▸ **TASK STATEMENT**
In the listing below, pick out lines with "August".

==*==

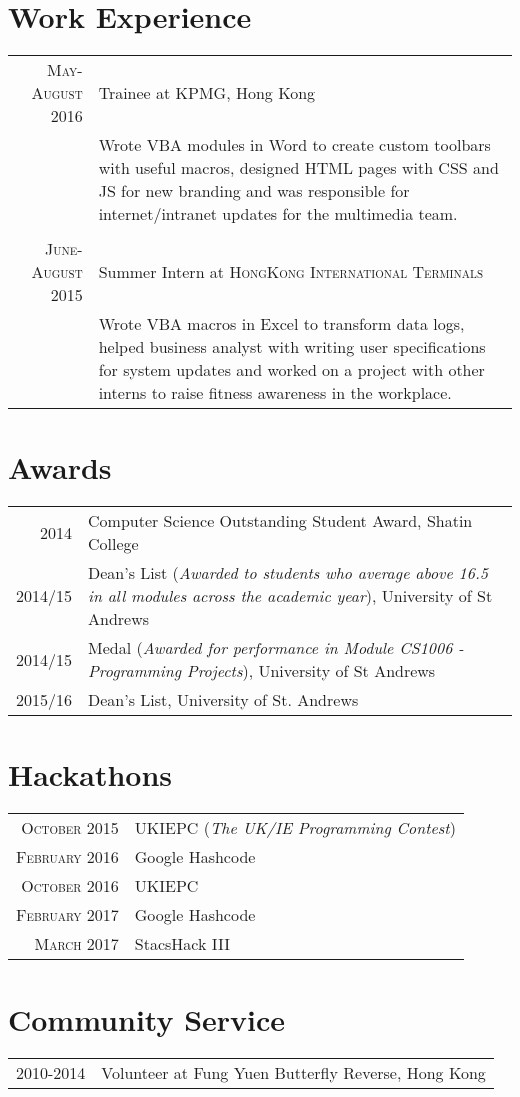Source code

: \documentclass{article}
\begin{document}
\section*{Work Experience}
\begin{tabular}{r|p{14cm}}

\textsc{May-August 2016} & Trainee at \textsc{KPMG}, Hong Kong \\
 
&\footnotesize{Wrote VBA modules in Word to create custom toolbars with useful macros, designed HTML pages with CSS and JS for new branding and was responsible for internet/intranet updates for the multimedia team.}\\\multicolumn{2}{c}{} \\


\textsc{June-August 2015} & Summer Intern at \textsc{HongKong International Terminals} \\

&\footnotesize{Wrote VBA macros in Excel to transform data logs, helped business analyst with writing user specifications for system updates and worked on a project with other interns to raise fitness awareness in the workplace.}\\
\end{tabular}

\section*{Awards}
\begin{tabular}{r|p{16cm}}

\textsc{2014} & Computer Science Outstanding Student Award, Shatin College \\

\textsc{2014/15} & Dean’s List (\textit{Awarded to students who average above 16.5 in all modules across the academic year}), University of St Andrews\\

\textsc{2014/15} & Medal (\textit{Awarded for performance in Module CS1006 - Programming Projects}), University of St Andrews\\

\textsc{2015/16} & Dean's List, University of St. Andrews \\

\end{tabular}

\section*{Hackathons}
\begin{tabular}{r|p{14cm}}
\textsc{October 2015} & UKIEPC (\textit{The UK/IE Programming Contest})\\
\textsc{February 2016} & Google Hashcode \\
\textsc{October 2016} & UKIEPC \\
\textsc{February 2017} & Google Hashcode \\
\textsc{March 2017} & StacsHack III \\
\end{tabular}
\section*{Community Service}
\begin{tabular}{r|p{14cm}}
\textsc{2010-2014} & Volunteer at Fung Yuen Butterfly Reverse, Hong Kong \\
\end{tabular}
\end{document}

==*==

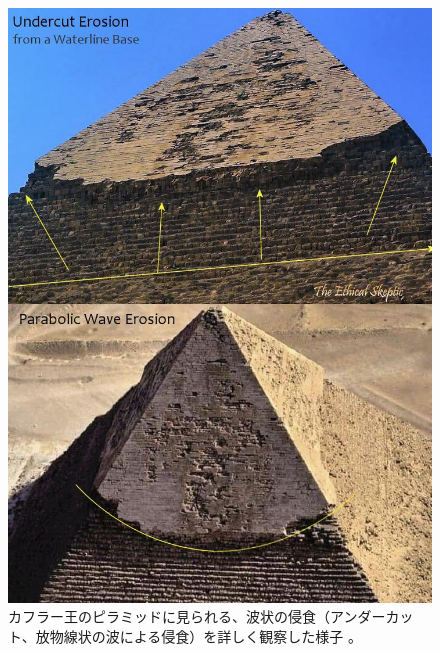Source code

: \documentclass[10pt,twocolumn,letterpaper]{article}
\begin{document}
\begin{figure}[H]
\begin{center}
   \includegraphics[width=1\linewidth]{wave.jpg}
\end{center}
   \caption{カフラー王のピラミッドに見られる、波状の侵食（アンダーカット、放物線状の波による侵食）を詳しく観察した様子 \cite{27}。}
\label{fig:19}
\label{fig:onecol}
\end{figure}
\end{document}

==*==

▸ **WRITTEN ANSWER**
\textsc{May-August 2016} & Trainee at \textsc{KPMG}, Hong Kong \\
\textsc{June-August 2015} & Summer Intern at \textsc{HongKong International Terminals} \\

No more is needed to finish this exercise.